The city held a public meeting today to gather input on the Campbell Connector. This is a project that we've wanted to do for many many years.

The trail is an 8-10 (mostly 10) foot off-street multi-use paved path from Four Points to Jack McLean Park. The proposed plan begins at Woodville Highway and goes east along the south side of Gaile, then turns north along the east side of Meridian Street (the tiny segment of it south of Tram Road), heads east along the south side of Lindgren, turns north on the west side of Cornelia, turns east on along the north side of Omega, then goes north on the west side of Zillah (not the really steep part) to Paul Russell, where it crosses into Jack McLean Park.

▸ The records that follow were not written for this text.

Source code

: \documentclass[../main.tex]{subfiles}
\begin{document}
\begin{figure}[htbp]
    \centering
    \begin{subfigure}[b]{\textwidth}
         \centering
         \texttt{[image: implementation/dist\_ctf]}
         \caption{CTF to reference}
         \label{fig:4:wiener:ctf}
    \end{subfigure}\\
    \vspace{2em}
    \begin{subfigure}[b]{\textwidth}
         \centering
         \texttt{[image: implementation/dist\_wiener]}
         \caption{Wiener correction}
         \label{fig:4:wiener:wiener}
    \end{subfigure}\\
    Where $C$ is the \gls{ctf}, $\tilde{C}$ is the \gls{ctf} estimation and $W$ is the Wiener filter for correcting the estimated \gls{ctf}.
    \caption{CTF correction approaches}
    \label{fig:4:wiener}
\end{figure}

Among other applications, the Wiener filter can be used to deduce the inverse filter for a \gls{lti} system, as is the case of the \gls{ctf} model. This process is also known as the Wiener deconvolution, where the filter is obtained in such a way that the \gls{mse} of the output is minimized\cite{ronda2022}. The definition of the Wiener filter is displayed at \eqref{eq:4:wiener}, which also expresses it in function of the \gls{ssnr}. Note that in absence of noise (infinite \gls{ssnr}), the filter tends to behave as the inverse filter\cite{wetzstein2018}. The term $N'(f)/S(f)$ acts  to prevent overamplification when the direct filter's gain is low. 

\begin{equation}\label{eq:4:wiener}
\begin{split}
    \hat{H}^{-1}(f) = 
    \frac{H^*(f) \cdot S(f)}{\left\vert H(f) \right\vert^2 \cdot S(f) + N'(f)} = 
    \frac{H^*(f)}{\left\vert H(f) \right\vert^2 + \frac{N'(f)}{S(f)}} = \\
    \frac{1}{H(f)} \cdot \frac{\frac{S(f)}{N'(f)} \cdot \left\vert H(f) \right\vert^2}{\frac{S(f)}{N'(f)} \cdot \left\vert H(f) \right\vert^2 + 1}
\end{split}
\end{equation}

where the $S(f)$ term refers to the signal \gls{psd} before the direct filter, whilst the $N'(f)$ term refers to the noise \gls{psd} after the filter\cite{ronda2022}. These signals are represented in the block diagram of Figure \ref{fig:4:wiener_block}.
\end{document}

I know that's hard to follow, so look at the map. The map doesn't show the route of the trail, but all the streets are there.

The trail crosses Gaile, Lindgren, Tram, and Paul Russell. Lindgren is a quiet street that has mostly been bought out by the city because it floods. A few of the lots are still privately owned so the road can't be closed completely, but it has virtually zero traffic and the city is considering making it one way as part of the plan, then using the other half of the existing roadway for the trail.

The crossings at Gaile, Tram, and Paul Russell will require appropriate facilities to increase visibility and maximize pedestrian safety.

What about the Fairgrounds?
Plans for the Campbell Connector drafted long ago would have skirted the Fairgrounds, but the money is available now and the future development of the Fairgrounds is uncertain. Whatever happens there can always tie into the trail later. Also, the police prefer having the trail near existing roadways to minimize opportunities for security problems. The plan does not include additional lighting beyond existing streetlights, so travelling the trail at night may be somewhat spooky, though not unsafe.

Years ago, when I sat on the TEA-21 committee, this project ranked very high on our list. It connected a park, a school, a residential neighborhood, sports fields, the Fairgrounds, and the St. Marks Trail. It has the potential to be a great connection. I like the city's plan so far. The required right of way is minimal. It's a good, cheap, project. The city staff have expressed their desire to preserve as many trees as possible. I have some concerns about designing the corners to accomodate pedestrians and cyclists safely. I like that the trail is being designed at 10 feet wide wherever possible, which is most of it.